Newly released polling data shows North Carolina is likely to be a close match-up in the 2020 presidential election, while Governor Roy Cooper looks favorable to win re-election to a second term.

Public Policy Polling released it’s first polling results related to the 2020 election cycle last week. They spoke to 750 North Carolina-based registered voters between the days of January 4 and the 7 over the phone and through an online survey.

And based on what they found, Cooper might just breathe a little easier heading into his re-election campaign. The responses from voters on how Cooper is handling his job were favorable with 44 percent approve of the job he is doing and 35 percent disapproving. At the same time in Pat McCrory’s governorship, North Carolinians disapproved of the job he was doing by four percentage points in a similar survey.

Tom Jensen, director of Public Policy Polling, spoke to Aaron Keck last Thursday about these latest polling results.

“Cooper has held up with his popularity much better over the first couple of years of his governorship than his two immediate predecessors have,” he said.

Also in Cooper’s favor, Jensen said, were the poor numbers put up by the current governor’s likely Republican opponents. Lieutenant Governor Dan Forest all but declared his candidacy for the race last August when he declared that a Forest Administration would be able to fix the I-77 tolls project. But the results here show Forest has bad name recognition among voters, and trails behind Cooper by 12 points in a hypothetical match-up.

The polling also asked about five other hypothetical Republican challengers in 2020. Pat McCrory proved the closet match, with only five points between him and Cooper.

The number surrounding the presidential election in 2020 are a lot narrower, Jensen said.

“Really, the way that those shook out was, the higher the name recognition for the Democrats, the better they did against Trump,” Jensen said. “Trump got 44 to 46 percent no matter who he tested against him.
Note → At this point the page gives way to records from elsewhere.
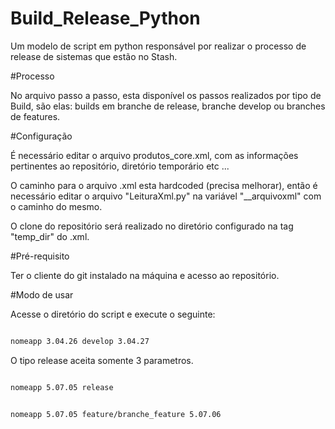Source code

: # Build_Release_Python
Um modelo de script em python responsável por realizar o processo de release de sistemas que estão no Stash.

#Processo

No arquivo passo a passo, esta disponível os passos realizados por tipo de Build, são elas: builds em branche de release, branche develop ou branches de features.

#Configuração

É necessário editar o arquivo produtos_core.xml, com as informações pertinentes ao repositório, diretório temporário etc ...

O caminho para o arquivo .xml esta hardcoded (precisa melhorar), então é necessário editar o arquivo "LeituraXml.py" na variável "__arquivoxml" com o caminho do mesmo.

O clone do repositório será realizado no diretório configurado na tag "temp_dir" do .xml.


#Pré-requisito

Ter o cliente do git instalado na máquina e acesso ao repositório.


#Modo de usar


Acesse o diretório do script e execute o seguinte: 


```sh

nomeapp 3.04.26 develop 3.04.27

```


O tipo release aceita somente 3 parametros.


```sh

nomeapp 5.07.05 release 

```


```sh

nomeapp 5.07.05 feature/branche_feature 5.07.06

```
But the Democrats got varying levels based on how well known they were.”

For President Trump, 46 percent approved of the job he was doing, while 50 percent disapproved in these polls. Against hypothetical Democratic challengers Joe Biden and Bernie Sanders, Trump scores around five and three percentage points below them, respectively. He tied likely contenders Elizabeth Warren and Kamala Harris and led by several points over Beto O’Rouke and Cory Booker.
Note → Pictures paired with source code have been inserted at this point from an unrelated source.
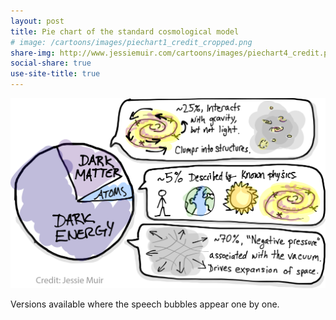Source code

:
 ```yaml
---
layout: post
title: Pie chart of the standard cosmological model
# image: /cartoons/images/piechart1_credit_cropped.png
share-img: http://www.jessiemuir.com/cartoons/images/piechart4_credit.png
social-share: true
use-site-title: true
---
```


![](/cartoons/images/piechart4_credit.png)

Versions available where the speech bubbles appear one by one.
A key group in the elections might turn out to be those who did not pick one way or the other in these polls. Jensen said that crucial group of undecided voters still have a lot of time to swing one way or the other.

“They are the kind of voters who just dislike everyone, and its just going to be a question who they are going to dislike more when we get to 22 months from now. The tendency is for those voters who dislike everyone is to generally vote for the party that is out of power. So that would probably be good news for Democrats, but there’s also plenty of time in the next 22 months for Democrats to antagonize these voters even more than Republicans do.”